5.2. Hardware Architecture of the Platform

This chapter describes the targeted reference design (TRD) hardware architecture. The following figure shows a block diagram of the design components inside the Versal ACAP on the VCK190 board. See VCK190 Evaluation Board User Guide (UG1366) for more information.

Hardware Block Diagram

At a high level, the design comprises three pipelines:

Capture/input pipeline:

  • USB capture pipeline (PS)

  • MIPI CSI-2 Rx capture pipeline (FMC + PL)

  • Video Input (file read) from x86 host via PCIe

Processing Pipeline:

  • Video processing accelerator funtions

Display/Output Pipeline:

  • HDMI TX display pipeline

  • Video Output via PCIe to host (Host)

The block diagram comprises of two parts: platform and accelerators.

Platform:

The platform consists of I/O interfaces and their data motion network. This is the fixed part of the design. The platform consists of Single sensor MIPI CSI-2 Rx (capture), USB-UVC (capture), and HDMI Tx (display).

Accelerators:

This is a block which can perform different video processing functions from Computer Vision or Machine learning. This is the variable part of the design. The accelerator and corresponding data/control interfaces (AXI-MM, AXI-Lite, interrupts) are generated by the Vitis tool and is integrated into the platform.

5.2.1. Capture Pipeline

5.2.1.1. Single Sensor MIPI Capture

A capture pipeline receives frames from an external source and writes it into memory. The single sensor MIPI CSI-2 receiver capture pipeline is shown in the following figure.

Single Sensor MIPI capture

This pipeline consists of five components, of which four are controlled by the APU via an AXI-Lite based register interface; one is controlled by the APU via an I2C register interface.

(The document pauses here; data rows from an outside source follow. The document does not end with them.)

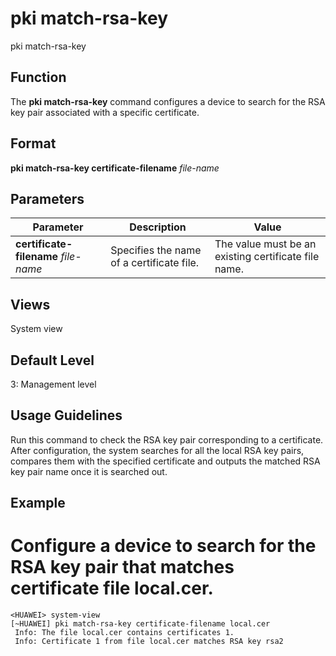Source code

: pki match-rsa-key
=================

pki match-rsa-key

Function
--------



The **pki match-rsa-key** command configures a device to search for the RSA key pair associated with a specific certificate.




Format
------

**pki match-rsa-key certificate-filename** *file-name*


Parameters
----------

| Parameter | Description | Value |
| --- | --- | --- |
| **certificate-filename** *file-name* | Specifies the name of a certificate file. | The value must be an existing certificate file name. |



Views
-----

System view


Default Level
-------------

3: Management level


Usage Guidelines
----------------

Run this command to check the RSA key pair corresponding to a certificate. After configuration, the system searches for all the local RSA key pairs, compares them with the specified certificate and outputs the matched RSA key pair name once it is searched out.


Example
-------

# Configure a device to search for the RSA key pair that matches certificate file local.cer.
```
<HUAWEI> system-view
[~HUAWEI] pki match-rsa-key certificate-filename local.cer
 Info: The file local.cer contains certificates 1. 
 Info: Certificate 1 from file local.cer matches RSA key rsa2

```
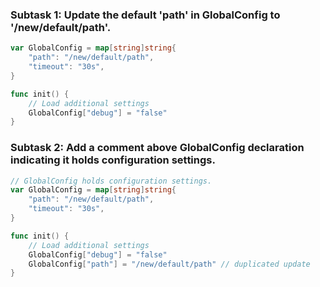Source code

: ### Subtask 1: Update the default 'path' in GlobalConfig to '/new/default/path'.

```go
var GlobalConfig = map[string]string{
    "path": "/new/default/path",
    "timeout": "30s",
}

func init() {
    // Load additional settings
    GlobalConfig["debug"] = "false"
}
```

### Subtask 2: Add a comment above GlobalConfig declaration indicating it holds configuration settings.

```go
// GlobalConfig holds configuration settings.
var GlobalConfig = map[string]string{
    "path": "/new/default/path",
    "timeout": "30s",
}

func init() {
    // Load additional settings
    GlobalConfig["debug"] = "false"
    GlobalConfig["path"] = "/new/default/path" // duplicated update
}
```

  • The Sony IMX274 is a 1/2.5 inch CMOS digital image sensor with an active imaging pixel array of 3864H x2196V. The image sensor is controlled via an I2C interface using an AXI I2C controller in the PL. It is mounted on a FMC daughter card and has a MIPI output interface that is connected to the MIPI CSI-2 RX subsystem inside the PL. For more information refer to the LI-IMX274MIPI-FMC_datasheet.

  • The MIPI CSI-2 receiver subsystem (CSI Rx) includes a MIPI D-PHY core that connects four data lanes and one clock lane to the sensor on the FMC card. It implements a CSI-2 receive interface according to the MIPI CSI-2 standard v2.0 with underlying MIPI D-PHY standard v1.2. The subsystem captures images from the IMX274 sensor in RAW10 format and outputs AXI4-Stream video data. For more information see the MIPI CSI-2 Receiver Subsystem Product Guide (PG232).

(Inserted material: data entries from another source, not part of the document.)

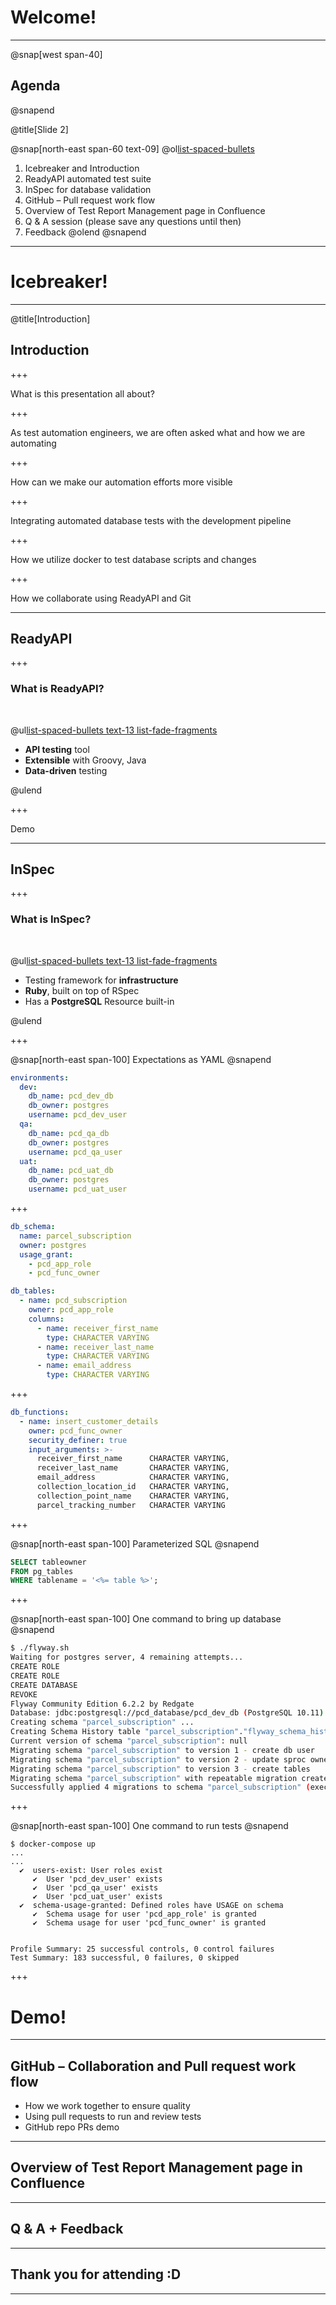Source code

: # Welcome!

---

@snap[west span-40]
## Agenda
@snapend

@title[Slide 2]

@snap[north-east span-60 text-09]
@ol[list-spaced-bullets](false)
1. Icebreaker and Introduction
1. ReadyAPI automated test suite
1. InSpec for database validation
1. GitHub – Pull request work flow
1. Overview of Test Report Management page in Confluence
1. Q & A session (please save any questions until then)
1. Feedback
@olend
@snapend

---

# Icebreaker!

---
@title[Introduction]

## Introduction

+++

What is this presentation all about?

+++

As test automation engineers, we are often asked what and how we are
automating

+++

How can we make our automation efforts more visible

+++

Integrating automated database tests with the development pipeline

+++

How we utilize docker to test database scripts and changes

+++

How we collaborate using ReadyAPI and Git

---

## ReadyAPI

+++

### What is ReadyAPI?

</br>

@ul[list-spaced-bullets text-13 list-fade-fragments](true)

- **API testing** tool
- **Extensible** with Groovy, Java
- **Data-driven** testing

@ulend

+++

Demo

---

## InSpec

+++

### What is InSpec?

</br>

@ul[list-spaced-bullets text-13 list-fade-fragments](true)

- Testing framework for **infrastructure**
- **Ruby**, built on top of RSpec
- Has a **PostgreSQL** Resource built-in

@ulend

+++

@snap[north-east span-100]
Expectations as YAML
@snapend

```yaml zoom-15
environments:
  dev:
    db_name: pcd_dev_db
    db_owner: postgres
    username: pcd_dev_user
  qa:
    db_name: pcd_qa_db
    db_owner: postgres
    username: pcd_qa_user
  uat:
    db_name: pcd_uat_db
    db_owner: postgres
    username: pcd_uat_user
```

+++

```yaml zoom-12 code-blend
db_schema:
  name: parcel_subscription
  owner: postgres
  usage_grant:
    - pcd_app_role
    - pcd_func_owner

db_tables:
  - name: pcd_subscription
    owner: pcd_app_role
    columns:
      - name: receiver_first_name
        type: CHARACTER VARYING
      - name: receiver_last_name
        type: CHARACTER VARYING
      - name: email_address
        type: CHARACTER VARYING
```

+++

```yaml zoom-14 code-blend
db_functions:
  - name: insert_customer_details
    owner: pcd_func_owner
    security_definer: true
    input_arguments: >-
      receiver_first_name      CHARACTER VARYING,
      receiver_last_name       CHARACTER VARYING,
      email_address            CHARACTER VARYING,
      collection_location_id   CHARACTER VARYING,
      collection_point_name    CHARACTER VARYING,
      parcel_tracking_number   CHARACTER VARYING
```

+++

@snap[north-east span-100]
Parameterized SQL
@snapend

```sql zoom-17 code-blend
SELECT tableowner
FROM pg_tables
WHERE tablename = '<%= table %>';
```

+++

@snap[north-east span-100]
One command to bring up database
@snapend

```bash zoom-7
$ ./flyway.sh
Waiting for postgres server, 4 remaining attempts...
CREATE ROLE
CREATE ROLE
CREATE DATABASE
REVOKE
Flyway Community Edition 6.2.2 by Redgate
Database: jdbc:postgresql://pcd_database/pcd_dev_db (PostgreSQL 10.11)
Creating schema "parcel_subscription" ...
Creating Schema History table "parcel_subscription"."flyway_schema_history" ...
Current version of schema "parcel_subscription": null
Migrating schema "parcel_subscription" to version 1 - create db user
Migrating schema "parcel_subscription" to version 2 - update sproc owner permissions
Migrating schema "parcel_subscription" to version 3 - create tables
Migrating schema "parcel_subscription" with repeatable migration create stored procs
Successfully applied 4 migrations to schema "parcel_subscription" (execution time 00:00.457s)
```

+++

@snap[north-east span-100]
One command to run tests
@snapend

``` zoom-7
$ docker-compose up
...
...
  ✔  users-exist: User roles exist
     ✔  User 'pcd_dev_user' exists
     ✔  User 'pcd_qa_user' exists
     ✔  User 'pcd_uat_user' exists
  ✔  schema-usage-granted: Defined roles have USAGE on schema
     ✔  Schema usage for user 'pcd_app_role' is granted
     ✔  Schema usage for user 'pcd_func_owner' is granted


Profile Summary: 25 successful controls, 0 control failures
Test Summary: 183 successful, 0 failures, 0 skipped
```

+++

# Demo!

---

## GitHub – Collaboration and Pull request work flow

- How we work together to ensure quality
- Using pull requests to run and review tests
- GitHub repo PRs demo

---

## Overview of Test Report Management page in Confluence

---

## Q & A + Feedback

---

## Thank you for attending :D

---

  • The HDR extract block takes single digital overlapped frame from the sensor as input and returns two output exposure frames - Short Exposure Frame and a Long Exposure Frame. For more information on this function refer to Vitis Vision Libraries HDR Extract exposure frames.

  • Creating High Dynamic Range images requires at least two frames that are captured with different exposure times. HDR Merge module will generate the HDR frame with these varied exposure frames. HDR Merge in RGB domain is complex and expensive in terms of latency, because of camera response function. Hence the current module works in Bayer domain. For information on this function refer to Vitis Vision Libraries HDR Merge.

  • The Image Single Processing IP is available in the Vitis Vision librarires (https://github.com/Xilinx/Vitis_Libraries/tree/master/vision/L1). The IP receives the RAW10 AXI4-Stream input data and interpolates the missing color components for every pixel to generate a 24-bit, 8 bits per pixel (8 bpc) RGB output image transported via AXI4-Stream. At 4 ppc, the AXIS width is 96-bit. A GPIO from the PS is used to reset the IP between resolution changes. For information on the functions it implments refer to Vitis Vision Libraries Image Sensor Processing pipeline. The ISP IP consists of following fucntions:

    • The Badpixelcorrection module removes the defective pixels in the image as an image sensor may have a certain number of defective/bad pixels that may be the result of manufacturing faults or variations in pixel voltage levels based on temperature or exposure.

    • The Gain control module improves the overall brightness of the input image by applying a multiplicative gain (weight) for red and blue channel to the input bayerized image.

    • The Demosaicing module converts a single plane Bayer pattern output, from the digital camera sensors to a color image.

    • The histogram module computes the histogram of given input image. The normalization module changes the range of pixel intensity values. Both modules are used to improve the contrast in the image.

  • The video processing subsystem (VPSS), see Video Processing Subsystem Product Guide (PG231), is a collection of video processing IP subcores. This instance uses the scaler only configuration which provides scaling, color space conversion, and chroma resampling functionality. The VPSS takes AXI4-Stream input data in 24-bit RGB format and converts it to a 16-bit, 8bpc YUV 4:2:2 output format. The following figure shows AXIS data interface at 4ppc. A GPIO pin from the PS is used to reset the subsystem between resolution changes.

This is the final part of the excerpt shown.